- **YOUR OBJECTIVE**:
Without adding or dropping anything, copy the entries below.

(Records excerpted from a collection)
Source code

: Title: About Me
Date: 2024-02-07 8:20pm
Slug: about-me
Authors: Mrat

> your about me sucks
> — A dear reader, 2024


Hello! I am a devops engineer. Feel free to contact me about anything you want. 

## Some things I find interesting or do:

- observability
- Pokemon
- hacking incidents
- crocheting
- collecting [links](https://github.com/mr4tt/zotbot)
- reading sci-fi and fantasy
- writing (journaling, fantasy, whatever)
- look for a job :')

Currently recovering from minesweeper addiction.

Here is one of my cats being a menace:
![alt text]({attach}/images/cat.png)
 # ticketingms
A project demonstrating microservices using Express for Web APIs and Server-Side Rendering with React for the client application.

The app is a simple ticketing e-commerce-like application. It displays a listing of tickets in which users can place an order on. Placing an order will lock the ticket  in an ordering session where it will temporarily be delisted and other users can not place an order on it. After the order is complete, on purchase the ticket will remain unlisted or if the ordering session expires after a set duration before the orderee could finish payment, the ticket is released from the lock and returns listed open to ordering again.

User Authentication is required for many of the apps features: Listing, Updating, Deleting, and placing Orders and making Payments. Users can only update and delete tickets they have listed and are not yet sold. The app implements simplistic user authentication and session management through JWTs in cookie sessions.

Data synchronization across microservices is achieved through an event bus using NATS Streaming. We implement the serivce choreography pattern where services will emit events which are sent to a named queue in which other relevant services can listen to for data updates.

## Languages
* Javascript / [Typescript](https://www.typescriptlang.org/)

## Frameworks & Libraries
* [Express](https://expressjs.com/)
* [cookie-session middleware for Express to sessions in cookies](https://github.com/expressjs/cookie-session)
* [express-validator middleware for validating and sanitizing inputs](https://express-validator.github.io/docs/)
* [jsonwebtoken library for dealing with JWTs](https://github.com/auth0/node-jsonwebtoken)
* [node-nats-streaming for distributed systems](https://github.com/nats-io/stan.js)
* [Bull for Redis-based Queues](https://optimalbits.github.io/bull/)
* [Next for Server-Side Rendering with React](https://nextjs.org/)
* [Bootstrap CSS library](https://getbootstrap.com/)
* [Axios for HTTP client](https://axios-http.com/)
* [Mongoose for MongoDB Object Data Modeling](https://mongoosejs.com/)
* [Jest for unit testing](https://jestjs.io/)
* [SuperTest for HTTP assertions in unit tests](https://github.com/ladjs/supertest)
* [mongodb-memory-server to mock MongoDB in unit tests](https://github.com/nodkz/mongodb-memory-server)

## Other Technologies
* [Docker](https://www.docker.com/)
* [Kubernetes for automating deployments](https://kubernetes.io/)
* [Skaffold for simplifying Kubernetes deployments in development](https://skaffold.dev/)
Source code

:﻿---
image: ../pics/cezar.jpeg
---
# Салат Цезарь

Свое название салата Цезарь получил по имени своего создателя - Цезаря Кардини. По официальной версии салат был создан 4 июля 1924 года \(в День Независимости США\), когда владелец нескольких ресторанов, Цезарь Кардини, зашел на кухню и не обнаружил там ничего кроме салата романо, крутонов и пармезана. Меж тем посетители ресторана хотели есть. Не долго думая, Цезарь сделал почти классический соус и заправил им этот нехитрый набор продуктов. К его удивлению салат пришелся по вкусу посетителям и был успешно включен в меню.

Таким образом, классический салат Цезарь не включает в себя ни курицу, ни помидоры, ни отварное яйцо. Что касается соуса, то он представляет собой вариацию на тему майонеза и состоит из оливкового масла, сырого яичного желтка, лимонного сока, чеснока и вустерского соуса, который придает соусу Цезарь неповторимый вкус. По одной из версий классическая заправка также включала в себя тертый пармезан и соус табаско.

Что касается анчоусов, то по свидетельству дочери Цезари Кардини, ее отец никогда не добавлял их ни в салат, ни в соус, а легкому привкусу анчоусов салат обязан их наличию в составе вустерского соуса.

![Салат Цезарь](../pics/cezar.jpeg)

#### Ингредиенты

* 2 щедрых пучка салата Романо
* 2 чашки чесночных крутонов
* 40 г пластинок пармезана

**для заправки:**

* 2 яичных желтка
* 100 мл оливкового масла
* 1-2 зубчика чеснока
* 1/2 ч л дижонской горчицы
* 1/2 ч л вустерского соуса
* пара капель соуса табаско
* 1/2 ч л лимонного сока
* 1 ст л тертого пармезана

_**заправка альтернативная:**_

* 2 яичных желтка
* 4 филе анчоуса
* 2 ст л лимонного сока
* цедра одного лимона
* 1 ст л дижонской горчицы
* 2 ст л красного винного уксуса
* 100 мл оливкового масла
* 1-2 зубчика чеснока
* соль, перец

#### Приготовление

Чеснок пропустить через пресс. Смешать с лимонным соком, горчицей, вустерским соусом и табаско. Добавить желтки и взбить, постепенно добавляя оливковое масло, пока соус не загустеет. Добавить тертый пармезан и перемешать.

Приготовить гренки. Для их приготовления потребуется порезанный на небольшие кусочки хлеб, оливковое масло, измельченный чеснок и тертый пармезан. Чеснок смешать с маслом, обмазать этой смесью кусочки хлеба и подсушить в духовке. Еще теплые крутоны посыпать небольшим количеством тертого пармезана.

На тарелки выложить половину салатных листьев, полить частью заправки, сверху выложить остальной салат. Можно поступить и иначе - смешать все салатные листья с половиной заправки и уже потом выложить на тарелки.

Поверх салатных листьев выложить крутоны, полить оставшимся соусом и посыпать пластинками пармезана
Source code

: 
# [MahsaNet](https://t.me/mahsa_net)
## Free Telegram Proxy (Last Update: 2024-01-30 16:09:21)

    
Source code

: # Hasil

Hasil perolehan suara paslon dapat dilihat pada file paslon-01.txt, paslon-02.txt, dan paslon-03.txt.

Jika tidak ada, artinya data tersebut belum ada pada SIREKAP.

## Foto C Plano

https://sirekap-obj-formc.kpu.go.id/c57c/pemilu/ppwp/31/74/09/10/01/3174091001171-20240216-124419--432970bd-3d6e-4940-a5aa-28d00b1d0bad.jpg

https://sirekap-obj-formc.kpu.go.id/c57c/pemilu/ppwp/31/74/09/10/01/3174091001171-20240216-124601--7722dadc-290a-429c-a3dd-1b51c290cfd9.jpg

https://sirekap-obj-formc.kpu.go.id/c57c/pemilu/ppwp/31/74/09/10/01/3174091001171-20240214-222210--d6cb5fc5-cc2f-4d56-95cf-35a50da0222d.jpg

- **OUTPUT**:
Source code

: Title: About Me
Date: 2024-02-07 8:20pm
Slug: about-me
Authors: Mrat

> your about me sucks
> — A dear reader, 2024


Hello! I am a devops engineer. Feel free to contact me about anything you want. 

## Some things I find interesting or do:

- observability
- Pokemon
- hacking incidents
- crocheting
- collecting [links](https://github.com/mr4tt/zotbot)
- reading sci-fi and fantasy
- writing (journaling, fantasy, whatever)
- look for a job :')

Currently recovering from minesweeper addiction.

Here is one of my cats being a menace:
![alt text]({attach}/images/cat.png)
 # ticketingms
A project demonstrating microservices using Express for Web APIs and Server-Side Rendering with React for the client application.

The app is a simple ticketing e-commerce-like application. It displays a listing of tickets in which users can place an order on. Placing an order will lock the ticket  in an ordering session where it will temporarily be delisted and other users can not place an order on it. After the order is complete, on purchase the ticket will remain unlisted or if the ordering session expires after a set duration before the orderee could finish payment, the ticket is released from the lock and returns listed open to ordering again.

User Authentication is required for many of the apps features: Listing, Updating, Deleting, and placing Orders and making Payments. Users can only update and delete tickets they have listed and are not yet sold. The app implements simplistic user authentication and session management through JWTs in cookie sessions.

Data synchronization across microservices is achieved through an event bus using NATS Streaming. We implement the serivce choreography pattern where services will emit events which are sent to a named queue in which other relevant services can listen to for data updates.

## Languages
* Javascript / [Typescript](https://www.typescriptlang.org/)

## Frameworks & Libraries
* [Express](https://expressjs.com/)
* [cookie-session middleware for Express to sessions in cookies](https://github.com/expressjs/cookie-session)
* [express-validator middleware for validating and sanitizing inputs](https://express-validator.github.io/docs/)
* [jsonwebtoken library for dealing with JWTs](https://github.com/auth0/node-jsonwebtoken)
* [node-nats-streaming for distributed systems](https://github.com/nats-io/stan.js)
* [Bull for Redis-based Queues](https://optimalbits.github.io/bull/)
* [Next for Server-Side Rendering with React](https://nextjs.org/)
* [Bootstrap CSS library](https://getbootstrap.com/)
* [Axios for HTTP client](https://axios-http.com/)
* [Mongoose for MongoDB Object Data Modeling](https://mongoosejs.com/)
* [Jest for unit testing](https://jestjs.io/)
* [SuperTest for HTTP assertions in unit tests](https://github.com/ladjs/supertest)
* [mongodb-memory-server to mock MongoDB in unit tests](https://github.com/nodkz/mongodb-memory-server)

## Other Technologies
* [Docker](https://www.docker.com/)
* [Kubernetes for automating deployments](https://kubernetes.io/)
* [Skaffold for simplifying Kubernetes deployments in development](https://skaffold.dev/)
Source code

:﻿---
image: ../pics/cezar.jpeg
---
# Салат Цезарь

Свое название салата Цезарь получил по имени своего создателя - Цезаря Кардини. По официальной версии салат был создан 4 июля 1924 года \(в День Независимости США\), когда владелец нескольких ресторанов, Цезарь Кардини, зашел на кухню и не обнаружил там ничего кроме салата романо, крутонов и пармезана. Меж тем посетители ресторана хотели есть. Не долго думая, Цезарь сделал почти классический соус и заправил им этот нехитрый набор продуктов. К его удивлению салат пришелся по вкусу посетителям и был успешно включен в меню.

Таким образом, классический салат Цезарь не включает в себя ни курицу, ни помидоры, ни отварное яйцо. Что касается соуса, то он представляет собой вариацию на тему майонеза и состоит из оливкового масла, сырого яичного желтка, лимонного сока, чеснока и вустерского соуса, который придает соусу Цезарь неповторимый вкус. По одной из версий классическая заправка также включала в себя тертый пармезан и соус табаско.

Что касается анчоусов, то по свидетельству дочери Цезари Кардини, ее отец никогда не добавлял их ни в салат, ни в соус, а легкому привкусу анчоусов салат обязан их наличию в составе вустерского соуса.

![Салат Цезарь](../pics/cezar.jpeg)

#### Ингредиенты

* 2 щедрых пучка салата Романо
* 2 чашки чесночных крутонов
* 40 г пластинок пармезана

**для заправки:**

* 2 яичных желтка
* 100 мл оливкового масла
* 1-2 зубчика чеснока
* 1/2 ч л дижонской горчицы
* 1/2 ч л вустерского соуса
* пара капель соуса табаско
* 1/2 ч л лимонного сока
* 1 ст л тертого пармезана

_**заправка альтернативная:**_

* 2 яичных желтка
* 4 филе анчоуса
* 2 ст л лимонного сока
* цедра одного лимона
* 1 ст л дижонской горчицы
* 2 ст л красного винного уксуса
* 100 мл оливкового масла
* 1-2 зубчика чеснока
* соль, перец

#### Приготовление

Чеснок пропустить через пресс. Смешать с лимонным соком, горчицей, вустерским соусом и табаско. Добавить желтки и взбить, постепенно добавляя оливковое масло, пока соус не загустеет. Добавить тертый пармезан и перемешать.

Приготовить гренки. Для их приготовления потребуется порезанный на небольшие кусочки хлеб, оливковое масло, измельченный чеснок и тертый пармезан. Чеснок смешать с маслом, обмазать этой смесью кусочки хлеба и подсушить в духовке. Еще теплые крутоны посыпать небольшим количеством тертого пармезана.

На тарелки выложить половину салатных листьев, полить частью заправки, сверху выложить остальной салат. Можно поступить и иначе - смешать все салатные листья с половиной заправки и уже потом выложить на тарелки.

Поверх салатных листьев выложить крутоны, полить оставшимся соусом и посыпать пластинками пармезана
Source code

: 
# [MahsaNet](https://t.me/mahsa_net)
## Free Telegram Proxy (Last Update: 2024-01-30 16:09:21)

    
Source code

: # Hasil

Hasil perolehan suara paslon dapat dilihat pada file paslon-01.txt, paslon-02.txt, dan paslon-03.txt.

Jika tidak ada, artinya data tersebut belum ada pada SIREKAP.

## Foto C Plano

https://sirekap-obj-formc.kpu.go.id/c57c/pemilu/ppwp/31/74/09/10/01/3174091001171-20240216-124419--432970bd-3d6e-4940-a5aa-28d00b1d0bad.jpg

https://sirekap-obj-formc.kpu.go.id/c57c/pemilu/ppwp/31/74/09/10/01/3174091001171-20240216-124601--7722dadc-290a-429c-a3dd-1b51c290cfd9.jpg

https://sirekap-obj-formc.kpu.go.id/c57c/pemilu/ppwp/31/74/09/10/01/3174091001171-20240214-222210--d6cb5fc5-cc2f-4d56-95cf-35a50da0222d.jpg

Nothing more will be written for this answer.